Stored data entries
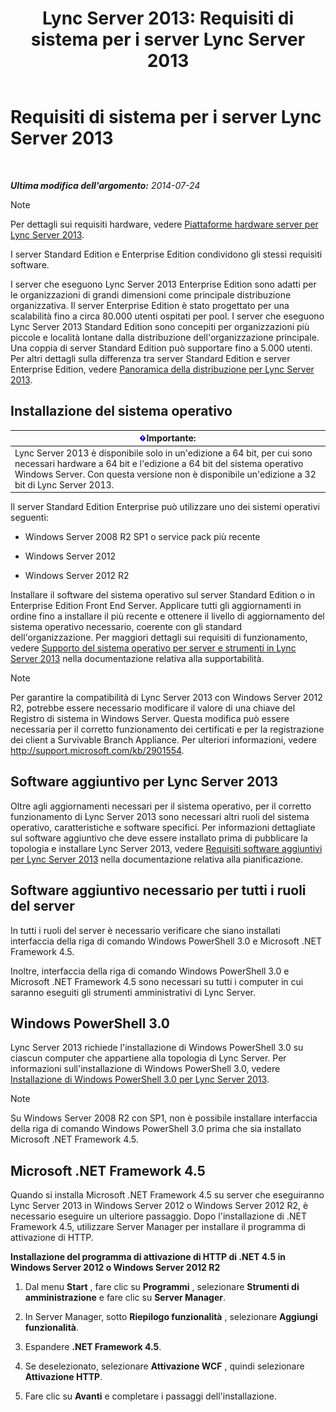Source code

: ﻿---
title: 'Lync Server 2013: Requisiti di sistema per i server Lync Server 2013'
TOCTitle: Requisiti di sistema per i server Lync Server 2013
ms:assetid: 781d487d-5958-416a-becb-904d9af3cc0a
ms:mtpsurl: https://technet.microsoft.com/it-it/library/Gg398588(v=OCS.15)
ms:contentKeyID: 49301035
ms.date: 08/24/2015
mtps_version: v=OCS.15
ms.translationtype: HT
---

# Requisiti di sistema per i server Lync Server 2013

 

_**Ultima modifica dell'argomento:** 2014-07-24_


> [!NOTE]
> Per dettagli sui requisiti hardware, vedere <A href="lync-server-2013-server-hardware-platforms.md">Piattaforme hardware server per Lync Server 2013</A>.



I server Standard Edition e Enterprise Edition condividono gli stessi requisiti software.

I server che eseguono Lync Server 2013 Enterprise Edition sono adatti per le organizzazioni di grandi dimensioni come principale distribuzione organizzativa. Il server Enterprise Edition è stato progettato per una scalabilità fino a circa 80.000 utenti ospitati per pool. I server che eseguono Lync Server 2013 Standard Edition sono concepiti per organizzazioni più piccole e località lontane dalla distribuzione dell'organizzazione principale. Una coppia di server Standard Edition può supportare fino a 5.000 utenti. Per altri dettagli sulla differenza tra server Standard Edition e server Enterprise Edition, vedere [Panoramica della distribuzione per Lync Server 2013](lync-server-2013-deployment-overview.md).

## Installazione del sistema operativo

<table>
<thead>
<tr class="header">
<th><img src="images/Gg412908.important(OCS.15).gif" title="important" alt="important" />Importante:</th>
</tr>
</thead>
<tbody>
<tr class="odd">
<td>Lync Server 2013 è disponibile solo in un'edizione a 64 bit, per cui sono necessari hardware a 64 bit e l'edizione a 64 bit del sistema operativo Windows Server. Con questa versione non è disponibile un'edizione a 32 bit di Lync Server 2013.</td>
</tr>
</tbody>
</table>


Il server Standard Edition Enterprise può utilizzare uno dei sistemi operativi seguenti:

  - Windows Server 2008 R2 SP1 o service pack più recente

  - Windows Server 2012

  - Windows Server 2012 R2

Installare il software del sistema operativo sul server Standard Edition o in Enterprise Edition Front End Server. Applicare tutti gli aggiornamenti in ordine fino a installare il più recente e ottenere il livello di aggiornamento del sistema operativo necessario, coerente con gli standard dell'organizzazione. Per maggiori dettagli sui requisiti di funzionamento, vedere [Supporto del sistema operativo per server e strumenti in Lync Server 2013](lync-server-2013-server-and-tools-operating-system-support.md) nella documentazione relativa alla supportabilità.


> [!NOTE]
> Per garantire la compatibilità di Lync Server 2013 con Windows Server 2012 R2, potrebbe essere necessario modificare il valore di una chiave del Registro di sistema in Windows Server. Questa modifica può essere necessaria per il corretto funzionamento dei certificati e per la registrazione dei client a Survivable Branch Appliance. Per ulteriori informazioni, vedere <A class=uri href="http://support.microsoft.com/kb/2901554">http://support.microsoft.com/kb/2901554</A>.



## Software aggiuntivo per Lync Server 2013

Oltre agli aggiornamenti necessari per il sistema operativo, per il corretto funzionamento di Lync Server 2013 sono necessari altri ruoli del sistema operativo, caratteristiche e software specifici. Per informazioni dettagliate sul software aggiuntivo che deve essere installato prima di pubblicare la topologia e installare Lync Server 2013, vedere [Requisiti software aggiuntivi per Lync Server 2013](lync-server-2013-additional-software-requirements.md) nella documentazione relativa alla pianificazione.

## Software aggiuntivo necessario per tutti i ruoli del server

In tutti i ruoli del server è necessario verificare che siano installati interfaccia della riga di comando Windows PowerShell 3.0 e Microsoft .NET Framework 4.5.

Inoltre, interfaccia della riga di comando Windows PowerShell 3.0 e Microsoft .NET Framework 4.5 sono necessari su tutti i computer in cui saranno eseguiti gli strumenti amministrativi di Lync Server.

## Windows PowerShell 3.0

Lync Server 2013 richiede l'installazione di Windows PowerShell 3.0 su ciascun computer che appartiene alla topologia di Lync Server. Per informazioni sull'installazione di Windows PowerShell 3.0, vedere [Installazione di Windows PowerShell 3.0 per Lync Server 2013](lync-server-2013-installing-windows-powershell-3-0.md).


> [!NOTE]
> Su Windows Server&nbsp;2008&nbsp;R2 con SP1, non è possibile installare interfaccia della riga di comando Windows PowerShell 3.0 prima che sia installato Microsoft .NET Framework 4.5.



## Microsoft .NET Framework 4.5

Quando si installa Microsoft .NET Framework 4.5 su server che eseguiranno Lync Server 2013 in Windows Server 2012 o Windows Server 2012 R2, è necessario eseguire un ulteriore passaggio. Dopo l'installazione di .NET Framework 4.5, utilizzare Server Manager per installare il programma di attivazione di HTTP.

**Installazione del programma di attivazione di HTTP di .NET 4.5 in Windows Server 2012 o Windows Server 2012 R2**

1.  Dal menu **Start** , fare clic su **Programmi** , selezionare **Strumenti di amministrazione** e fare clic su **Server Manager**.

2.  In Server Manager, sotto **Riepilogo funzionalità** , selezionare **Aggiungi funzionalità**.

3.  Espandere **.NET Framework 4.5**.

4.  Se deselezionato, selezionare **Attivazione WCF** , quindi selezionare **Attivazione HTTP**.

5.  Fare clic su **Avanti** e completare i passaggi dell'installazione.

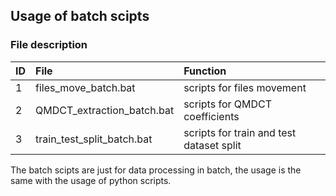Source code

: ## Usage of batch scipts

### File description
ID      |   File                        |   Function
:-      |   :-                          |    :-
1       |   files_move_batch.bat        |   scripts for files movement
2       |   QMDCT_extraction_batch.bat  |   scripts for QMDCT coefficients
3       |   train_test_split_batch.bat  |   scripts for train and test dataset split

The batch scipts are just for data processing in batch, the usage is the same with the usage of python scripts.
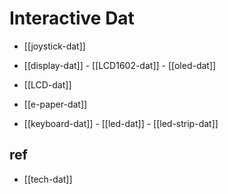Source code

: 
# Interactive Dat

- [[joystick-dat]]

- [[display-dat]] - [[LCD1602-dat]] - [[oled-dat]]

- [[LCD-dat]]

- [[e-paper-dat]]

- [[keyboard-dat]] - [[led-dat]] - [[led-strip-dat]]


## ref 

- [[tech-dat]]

THE TASK:
Find "nella" in the preceding records. Copy each line that holds it.

ANSWER TO THE EXERCISE:
Installare il software del sistema operativo sul server Standard Edition o in Enterprise Edition Front End Server. Applicare tutti gli aggiornamenti in ordine fino a installare il più recente e ottenere il livello di aggiornamento del sistema operativo necessario, coerente con gli standard dell'organizzazione. Per maggiori dettagli sui requisiti di funzionamento, vedere [Supporto del sistema operativo per server e strumenti in Lync Server 2013](lync-server-2013-server-and-tools-operating-system-support.md) nella documentazione relativa alla supportabilità.
Oltre agli aggiornamenti necessari per il sistema operativo, per il corretto funzionamento di Lync Server 2013 sono necessari altri ruoli del sistema operativo, caratteristiche e software specifici. Per informazioni dettagliate sul software aggiuntivo che deve essere installato prima di pubblicare la topologia e installare Lync Server 2013, vedere [Requisiti software aggiuntivi per Lync Server 2013](lync-server-2013-additional-software-requirements.md) nella documentazione relativa alla pianificazione.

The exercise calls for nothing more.